Data Clean-Up
Types of data clean-up
Usually, data "clean-up" comes in two primary forms:
- Cleaning up data mess that accumulates naturally over time
- Deleting problematic data stemming from acute issues (e.g. implementation bugs, bot traffic, PII)
In this page, we'll help you address both forms of data clean-up
1. Cleaning up data when it naturally gets messy
Even if you start with strong data governance and best practices about how to structure your data, data can get messy over time (e.g. as your product expands or is updated, or as new data governance owners move on).
In this section, we will look at tips and tricks on how to clean up messy data when it gets out of hand.
Leverage Lexicon for a quick spot check
Dropping events that are not queried
Lexicon is our data dictionary in Mixpanel, and is where project owners and admins can add / manage descriptions for all events and properties to organize your data.
- Order by volume descending. Are your users querying events with large volume? If not, you might want to think about dropping these events. Dropping events means that they will no longer be ingested in Mixpanel. This is especially helpful for apps, since you don’t need to release new app versions and wait for users to download the latest versions for the code change to take effect (we still recommend that you clean up the code on the backend though!).
- Sometimes, customers may still want these large volume events because they rely on them downstream (via data pipelines). But if you’re not querying the events in Mixpanel itself, you shouldn’t send it in - if you’re on the events plan, this increases your utilisation; also, this clutters up the UI for users who don’t need to see it there. You could hide the event in the UI in Lexicon, but our recommended approach is to not send this data into Mixpanel at all.
- If you’re leveraging our SDKs and want to continue doing so for ease of leveraging our ID management and default properties, an alternative is to route events from Mixpanel’s SDKs via a proxy in your own domain. This way, you get to push the events required for backend analyses directly into your warehouse, and send only the events users query in our UI to Mixpanel
Cleaning up display names and adding descriptions for events
It’s always helpful to add descriptions to your events so users know where they are triggered. If you’re an owner or admin, you can add the descriptions directly on the UI itself. You could also export the data into a CSV, update the description there, then import it back into Lexicon if it’s easier to clean up that way. If you leverage Segment, mParticle, or Avo.app, you can use that to import your event names and descriptions that way too.

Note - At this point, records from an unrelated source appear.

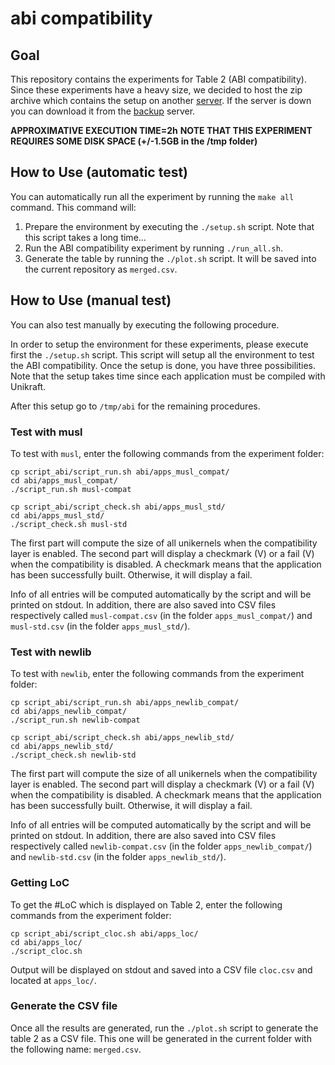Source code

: # abi compatibility

## Goal

This repository contains the experiments for Table 2 (ABI
compatibility). Since these experiments have a heavy size, we decided
to host the zip archive which contains the setup on another [server].
If the server is down you can download it from the [backup] server.

[Unikraft]: https://github.com/unikraft/unikraft
[server]: http://releases.unikraft.org/.eurosys21/abi.zip
[backup]: https://people.montefiore.uliege.be/gain/unikraft/abi.zip


**APPROXIMATIVE EXECUTION TIME=2h**
**NOTE THAT THIS EXPERIMENT REQUIRES SOME DISK SPACE (+/-1.5GB in the /tmp folder)**

## How to Use (automatic test)

You can automatically run all the experiment by running the `make all`
command. This command will:

1. Prepare the environment by executing the `./setup.sh` script. Note
that this script takes a long time...
2. Run the ABI compatibility experiment by running `./run_all.sh`. 
3. Generate the table by running the `./plot.sh` script. It will be
saved into the current repository as `merged.csv`.

## How to Use (manual test)

You can also test manually by executing the following procedure.

In order to setup the environment for these experiments, please
execute first the `./setup.sh` script. This script will setup all the
environment to test the ABI compatibility. Once the setup is done, you
have three possibilities. Note that the setup takes time since each
application must be compiled with Unikraft.

After this setup go to `/tmp/abi` for the remaining procedures.

### Test with musl

To test with `musl`, enter the following commands from the experiment
folder:
```
cp script_abi/script_run.sh abi/apps_musl_compat/
cd abi/apps_musl_compat/
./script_run.sh musl-compat

cp script_abi/script_check.sh abi/apps_musl_std/
cd abi/apps_musl_std/
./script_check.sh musl-std
```

The first part will compute the size of all unikernels when the
compatibility layer is enabled.
The second part will display a checkmark (V) or a fail (V) when the
compatibility is disabled. A checkmark means that the application has
been successfully built. Otherwise, it will display a fail.

Info of all entries will be computed automatically by the script and
will be printed on stdout. In addition, there are also saved into
CSV files respectively called `musl-compat.csv` (in the folder
`apps_musl_compat/`) and `musl-std.csv` (in the folder
`apps_musl_std/`).


### Test with newlib

To test with `newlib`, enter the following commands from the experiment
folder:
```
cp script_abi/script_run.sh abi/apps_newlib_compat/
cd abi/apps_newlib_compat/
./script_run.sh newlib-compat

cp script_abi/script_check.sh abi/apps_newlib_std/
cd abi/apps_newlib_std/
./script_check.sh newlib-std
```

The first part will compute the size of all unikernels when the
compatibility layer is enabled.
The second part will display a checkmark (V) or a fail (V) when the
compatibility is disabled. A checkmark means that the application has
been successfully built. Otherwise, it will display a fail.

Info of all entries will be computed automatically by the script and
will be printed on stdout. In addition, there are also saved into
CSV files respectively called `newlib-compat.csv` (in the folder
`apps_newlib_compat/`) and `newlib-std.csv` (in the folder
`apps_newlib_std/`).

### Getting LoC

To get the #LoC which is displayed on Table 2, enter the following
commands from the experiment folder:
```
cp script_abi/script_cloc.sh abi/apps_loc/
cd abi/apps_loc/
./script_cloc.sh
```
Output will be displayed on stdout and saved into a CSV file
`cloc.csv` and located at `apps_loc/`.

### Generate the CSV file

Once all the results are generated, run the `./plot.sh` script to
generate the table 2 as a CSV file. This one will be generated in the
current folder with the following name: `merged.csv`.
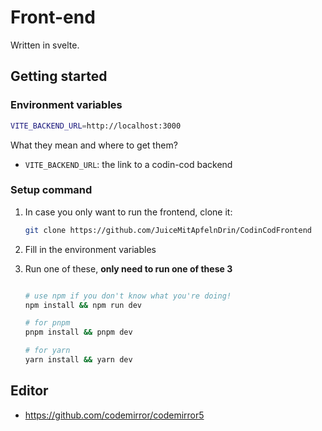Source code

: # Front-end

Written in svelte.

## Getting started

### Environment variables

```bash
VITE_BACKEND_URL=http://localhost:3000
```

What they mean and where to get them?
<!-- TODO: create a better title or something for this section -->

- `VITE_BACKEND_URL`: the link to a codin-cod backend

### Setup command

1. In case you only want to run the frontend, clone it:

    ```bash
    git clone https://github.com/JuiceMitApfelnDrin/CodinCodFrontend
    ```

2. Fill in the environment variables
3. Run one of these, **only need to run one of these 3**

    ```bash

    # use npm if you don't know what you're doing!
    npm install && npm run dev

    # for pnpm
    pnpm install && pnpm dev

    # for yarn
    yarn install && yarn dev
    ```

## Editor

<!-- - https://github.com/microsoft/monaco-editor -->
- <https://github.com/codemirror/codemirror5>
<!-- - https://github.com/ajaxorg/ace -->

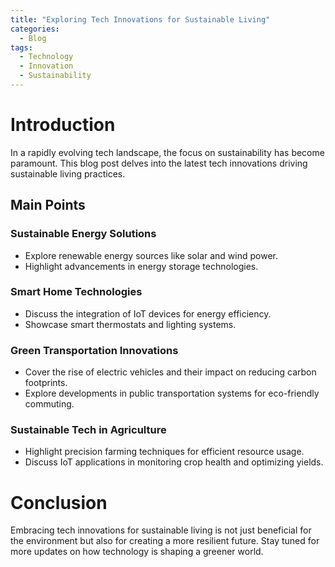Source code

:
 ```yaml
---
title: "Exploring Tech Innovations for Sustainable Living"
categories:
  - Blog
tags:
  - Technology
  - Innovation
  - Sustainability
---
```


# Introduction
In a rapidly evolving tech landscape, the focus on sustainability has become paramount. This blog post delves into the latest tech innovations driving sustainable living practices.

## Main Points
### Sustainable Energy Solutions
- Explore renewable energy sources like solar and wind power.
- Highlight advancements in energy storage technologies.

### Smart Home Technologies
- Discuss the integration of IoT devices for energy efficiency.
- Showcase smart thermostats and lighting systems.

### Green Transportation Innovations
- Cover the rise of electric vehicles and their impact on reducing carbon footprints.
- Explore developments in public transportation systems for eco-friendly commuting.

### Sustainable Tech in Agriculture
- Highlight precision farming techniques for efficient resource usage.
- Discuss IoT applications in monitoring crop health and optimizing yields.

# Conclusion
Embracing tech innovations for sustainable living is not just beneficial for the environment but also for creating a more resilient future. Stay tuned for more updates on how technology is shaping a greener world.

If you use Figma to identify your events, some customers add their links to the event descriptions as well.
Adding tags to events
Using custom events to combine or filter events
Cleaning up user profiles
If you want to clean up old user profile properties that are no longer being used, you can use our Engage API (opens in a new tab) to remove these old user properties. We also provide a ‘people_unset’ method in the Mixpanel-utils Library here (opens in a new tab).
2. Deleting problematic data
Data Deletion allows you to delete noisy or sensitive data from your Mixpanel project, helping you maintain the integrity of your analytics project, and preserve a clear view of user behavior.
This feature is progressively being rolled out, and may not yet be available for all customers.
You might find this useful if you:
- accidentally send Personal Identifiable Information (PII) in a property
- have implementation issues leading to duplicative tracking
- experience bot traffic issues that clutter an important event
In addition to permanently deleting the chosen data from our servers, we will immediately hide the data in your project so your users don’t accidentally view or analyze incorrect/sensitive data.
Unlike Hiding Events (opens in a new tab) or Data Views (opens in a new tab), Data Deletion affects your entire project, and can allow you to remove a subset of problematic events from an otherwise useful event.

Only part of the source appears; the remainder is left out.